Context Rot: Keep LLM Agents Sharp Past 256K Tokens
You bought the million-token context window. You assumed your agent could run for hours without degrading. Then your ticket triage agent started misclassifying bugs it would have caught in the first 20 minutes.
That is context rot — and it is the most common production failure mode in long-running LLM agents in 2026.
Research published in early 2026 found that even models with verified million-token context windows show measurable accuracy degradation starting around 32,000 tokens, with performance dropping roughly 0.6% for every 10,000 tokens beyond that threshold. By 256K tokens the typical agent is operating at 78.6% of its baseline accuracy. By 1M tokens it is at 55%.

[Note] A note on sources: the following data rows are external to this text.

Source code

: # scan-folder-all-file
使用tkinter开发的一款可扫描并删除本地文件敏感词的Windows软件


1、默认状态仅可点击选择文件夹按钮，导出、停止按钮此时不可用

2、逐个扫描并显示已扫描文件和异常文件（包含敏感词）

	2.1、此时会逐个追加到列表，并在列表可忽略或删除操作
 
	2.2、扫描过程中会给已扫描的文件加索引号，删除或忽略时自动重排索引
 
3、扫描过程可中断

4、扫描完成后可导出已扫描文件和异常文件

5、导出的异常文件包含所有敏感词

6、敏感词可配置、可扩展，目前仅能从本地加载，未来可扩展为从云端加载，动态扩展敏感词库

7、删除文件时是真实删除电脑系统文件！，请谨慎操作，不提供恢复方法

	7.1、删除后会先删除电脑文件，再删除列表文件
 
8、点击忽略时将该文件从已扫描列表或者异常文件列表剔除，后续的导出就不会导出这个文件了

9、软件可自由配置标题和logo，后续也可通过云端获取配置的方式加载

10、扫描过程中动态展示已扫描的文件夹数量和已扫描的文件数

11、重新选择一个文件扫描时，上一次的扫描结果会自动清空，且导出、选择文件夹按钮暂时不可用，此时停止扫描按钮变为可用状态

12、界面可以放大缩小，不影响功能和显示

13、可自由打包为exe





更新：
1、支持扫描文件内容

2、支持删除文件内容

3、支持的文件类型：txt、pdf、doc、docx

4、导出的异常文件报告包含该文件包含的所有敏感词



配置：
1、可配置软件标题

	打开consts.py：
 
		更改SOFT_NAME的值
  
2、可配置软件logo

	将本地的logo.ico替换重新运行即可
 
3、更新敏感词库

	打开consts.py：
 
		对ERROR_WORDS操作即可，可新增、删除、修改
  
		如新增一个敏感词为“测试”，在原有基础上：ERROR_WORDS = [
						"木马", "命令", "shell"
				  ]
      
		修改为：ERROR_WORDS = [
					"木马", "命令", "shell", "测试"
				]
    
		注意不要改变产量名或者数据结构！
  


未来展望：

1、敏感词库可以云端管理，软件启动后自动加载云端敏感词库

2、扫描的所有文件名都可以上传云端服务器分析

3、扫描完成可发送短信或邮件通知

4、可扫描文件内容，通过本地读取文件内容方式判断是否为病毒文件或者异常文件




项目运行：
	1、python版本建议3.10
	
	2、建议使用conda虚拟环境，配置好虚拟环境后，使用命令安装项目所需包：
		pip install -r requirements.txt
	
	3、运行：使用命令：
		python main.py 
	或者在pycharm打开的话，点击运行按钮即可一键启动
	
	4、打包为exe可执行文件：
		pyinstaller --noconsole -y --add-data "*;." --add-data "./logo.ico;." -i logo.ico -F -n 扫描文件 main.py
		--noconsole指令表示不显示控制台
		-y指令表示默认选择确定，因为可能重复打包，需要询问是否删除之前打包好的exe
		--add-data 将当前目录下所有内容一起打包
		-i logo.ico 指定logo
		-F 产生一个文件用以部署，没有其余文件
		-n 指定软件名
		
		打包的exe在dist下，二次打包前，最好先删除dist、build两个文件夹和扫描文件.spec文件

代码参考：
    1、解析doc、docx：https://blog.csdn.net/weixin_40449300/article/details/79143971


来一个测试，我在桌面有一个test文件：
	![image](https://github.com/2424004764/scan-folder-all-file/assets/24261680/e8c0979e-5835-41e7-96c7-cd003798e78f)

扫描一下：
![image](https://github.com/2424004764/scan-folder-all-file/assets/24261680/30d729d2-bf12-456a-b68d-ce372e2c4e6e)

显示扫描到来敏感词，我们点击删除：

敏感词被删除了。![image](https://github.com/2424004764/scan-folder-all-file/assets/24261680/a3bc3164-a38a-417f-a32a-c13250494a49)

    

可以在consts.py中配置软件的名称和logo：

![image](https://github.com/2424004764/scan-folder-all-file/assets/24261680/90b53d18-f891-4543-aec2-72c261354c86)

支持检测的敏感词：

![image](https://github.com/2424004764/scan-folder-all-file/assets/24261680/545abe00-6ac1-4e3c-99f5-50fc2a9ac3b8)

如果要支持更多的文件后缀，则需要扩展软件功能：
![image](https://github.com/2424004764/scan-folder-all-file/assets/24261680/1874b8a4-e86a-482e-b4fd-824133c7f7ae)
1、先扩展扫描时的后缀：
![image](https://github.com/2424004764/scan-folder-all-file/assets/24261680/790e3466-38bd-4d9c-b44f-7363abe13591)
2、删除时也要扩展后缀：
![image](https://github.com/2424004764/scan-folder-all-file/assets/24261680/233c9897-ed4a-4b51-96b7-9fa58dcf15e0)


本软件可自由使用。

The good news: context rot is a solved problem at the engineering level. This guide covers what causes it, how to measure it, and four production techniques that can recover 80–90% of the lost performance.
What Context Rot Is and When It Starts
Context rot is not a bug — it is an emergent property of how transformer attention works at scale.

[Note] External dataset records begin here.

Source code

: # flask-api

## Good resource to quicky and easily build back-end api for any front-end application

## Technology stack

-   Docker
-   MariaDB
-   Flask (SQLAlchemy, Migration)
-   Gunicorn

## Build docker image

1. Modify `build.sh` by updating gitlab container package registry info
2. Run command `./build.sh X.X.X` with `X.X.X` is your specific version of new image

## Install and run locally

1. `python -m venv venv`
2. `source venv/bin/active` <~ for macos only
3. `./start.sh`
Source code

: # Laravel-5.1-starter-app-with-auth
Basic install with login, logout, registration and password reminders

When a context window fills up, the model must attend over a longer sequence to find relevant information. Two things break down as sequence length grows:
- Context distraction: Irrelevant tokens dilute the attention signal. The model loses track of goals stated early in the context.
- Position encoding drift: Many position encoding schemes (RoPE variants, ALiBi) degrade outside their training range. The model was trained on 128K-token examples; at 800K tokens it is in uncharted territory.

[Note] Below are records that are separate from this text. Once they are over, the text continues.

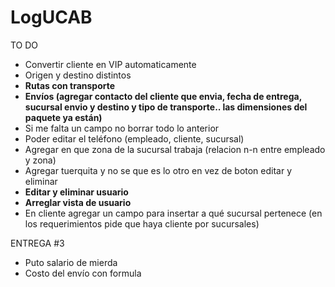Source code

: # LogUCAB
TO DO
- Convertir cliente en VIP automaticamente
- Origen y destino distintos
- <b>Rutas con transporte</b>
- <b>Envíos (agregar contacto del cliente que envia, fecha de entrega, sucursal envio y destino y tipo de transporte.. las dimensiones del paquete ya están)</b>
- Si me falta un campo no borrar todo lo anterior
- Poder editar el teléfono (empleado, cliente, sucursal) 
- Agregar en que zona de la sucursal trabaja (relacion n-n entre empleado y zona)
- Agregar tuerquita y no se que es lo otro en vez de boton editar y eliminar 
- <b>Editar y eliminar usuario</b>
- <b>Arreglar vista de usuario</b>
- En cliente agregar un campo para insertar a qué sucursal pertenece (en los requerimientos pide que haya cliente por sucursales) 

ENTREGA #3

- Puto salario de mierda
- Costo del envío con formula
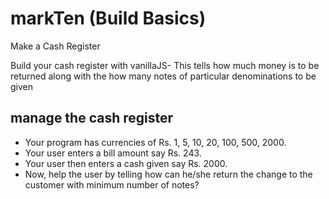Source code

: # markTen (Build Basics)
Make a Cash Register

Build your cash register with vanillaJS- This tells how much money is to be returned along with the how many notes of particular denominations to be given

## manage the cash register
- Your program has currencies of Rs. 1, 5, 10, 20, 100, 500, 2000.
- Your user enters a bill amount say Rs. 243.
- Your user then enters a cash given say Rs. 2000.
- Now, help the user by telling how can he/she return the change to the customer with minimum number of notes?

Effloow Lab ran a Python simulation based on the degradation curves documented in morphllm.com/context-rot and the UMA paper (arXiv:2602.18493):
def simulate_context_rot(context_sizes, base_accuracy=0.92, rot_threshold=32000):
"""Linear decay approximation of empirical context rot findings."""
results = []
for size in context_sizes:
if size <= rot_threshold:
acc = base_accuracy
else:
excess = size - rot_threshold
decay = (excess / 10000) * 0.006 # ~0.6% per 10K excess tokens
acc = max(base_accuracy - decay, 0.55)
results.append((size, round(acc, 3)))
return results
The output:
| Context Size | Accuracy | Degradation |
|---|---|---|
| 8,000 tokens | 92.0% | — |
| 32,000 tokens | 92.0% | None |
| 64,000 tokens | 90.1% | -1.9% |
| 128,000 tokens | 86.2% | -5.8% |
| 256,000 tokens | 78.6% | -13.4% |
| 512,000 tokens | 63.2% | -28.8% |
| 1,000,000 tokens | 55.0% | -37.0% |
A 37% accuracy drop is not subtle. For a code review agent running across a large codebase, that means more than one in three issues it would catch in a fresh session will slip through by the time it reaches the end of the context.
Why Big Context Windows Don't Fix This
Model vendors advertise 1M token context windows, and those windows are technically accurate. The model can process 1M tokens. It will not crash or truncate.
But "can process" and "reasons accurately about" are different claims.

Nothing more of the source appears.